WORK ORDER = Every picture should be left out, but the lines below must be repeated exactly.

INFORMATION PROVIDED =
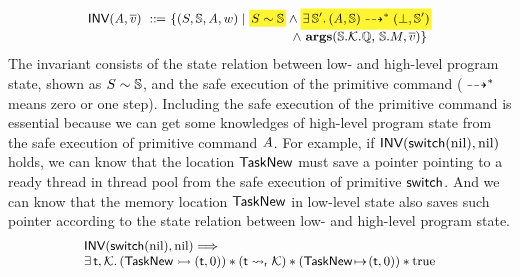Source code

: \[
    \small
    \begin{array}{l}
        \INV{(\primcom, \args{\val})} \ \define \ 
        \{
            (\state, \hpstate, \primcom, \word) \sepline
            \colorbox{yellow!80}{\!$\stateRel{\state}{\hpstate}$\!}
            \land 
            \colorbox{yellow!80}
            {\!\!\!
                $\exists \, \hpstate'. \,
                \primMultiTrans
                    {(\primcom, \hpstate)}
                    {*}{(\primdone, \hpstate')}$ 
            \!\!\!} \\
            \hspace*{15.8em} 
            \land \
            \arguments(\hpstate.\hthrdlocalst.\hRstate, \,  
            \hpstate.\Mem, \args{\val})
        \}
    \end{array}
\]
The invariant consists of the state relation between low- and 
high-level program state,  
shown as ${S} \sim {\mathbb{S}}$, 
and the safe execution of the primitive command
(${} \dashrightarrow^{*} {}$ means zero or one step). 
Including the safe execution of 
the primitive command is essential 
because we can get some knowledges of high-level program 
state from the safe execution of 
primitive command $\textit{A}$. 
For example, if $\textsf{INV}{(\mathsf{switch}(\text{nil}), \text{nil})}$
holds, we can know that the location $\mathsf{TaskNew}$ 
must save a pointer pointing to a ready thread
in thread pool from the safe execution of primitive $\mathsf{switch}$. 
And we can know that the memory location $\mathsf{TaskNew}$ 
in low-level state also saves such pointer 
according to the state relation 
between low- and high-level program state. 
\[
    \small
    \begin{array}{l}
        \textsf{INV}{(\mathsf{switch}(\text{nil}), \text{nil})} 
        \Longrightarrow \\ 
        \exists \, \textsf{t}, \mathcal{K}. \, 
        ({\mathsf{TaskNew}} \rightarrowtail {(\textsf{t}, 0)}) 
        * 
        ({\textsf{t}} \leadsto_{\textsf{r}} {\mathcal{K}})
        *
        ({\mathsf{TaskNew}} \!\mapsto\! {(\textsf{t}, 0)})
        * \text{true}
    \end{array}
\]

EXERCISE ANSWER =
Source code

: \[
    \small
    \begin{array}{l}
        \INV{(\primcom, \args{\val})} \ \define \ 
        \{
            (\state, \hpstate, \primcom, \word) \sepline
            \colorbox{yellow!80}{\!$\stateRel{\state}{\hpstate}$\!}
            \land 
            \colorbox{yellow!80}
            {\!\!\!
                $\exists \, \hpstate'. \,
                \primMultiTrans
                    {(\primcom, \hpstate)}
                    {*}{(\primdone, \hpstate')}$ 
            \!\!\!} \\
            \hspace*{15.8em} 
            \land \
            \arguments(\hpstate.\hthrdlocalst.\hRstate, \,  
            \hpstate.\Mem, \args{\val})
        \}
    \end{array}
\]
The invariant consists of the state relation between low- and 
high-level program state,  
shown as ${S} \sim {\mathbb{S}}$, 
and the safe execution of the primitive command
(${} \dashrightarrow^{*} {}$ means zero or one step). 
Including the safe execution of 
the primitive command is essential 
because we can get some knowledges of high-level program 
state from the safe execution of 
primitive command $\textit{A}$. 
For example, if $\textsf{INV}{(\mathsf{switch}(\text{nil}), \text{nil})}$
holds, we can know that the location $\mathsf{TaskNew}$ 
must save a pointer pointing to a ready thread
in thread pool from the safe execution of primitive $\mathsf{switch}$. 
And we can know that the memory location $\mathsf{TaskNew}$ 
in low-level state also saves such pointer 
according to the state relation 
between low- and high-level program state. 
\[
    \small
    \begin{array}{l}
        \textsf{INV}{(\mathsf{switch}(\text{nil}), \text{nil})} 
        \Longrightarrow \\ 
        \exists \, \textsf{t}, \mathcal{K}. \, 
        ({\mathsf{TaskNew}} \rightarrowtail {(\textsf{t}, 0)}) 
        * 
        ({\textsf{t}} \leadsto_{\textsf{r}} {\mathcal{K}})
        *
        ({\mathsf{TaskNew}} \!\mapsto\! {(\textsf{t}, 0)})
        * \text{true}
    \end{array}
\]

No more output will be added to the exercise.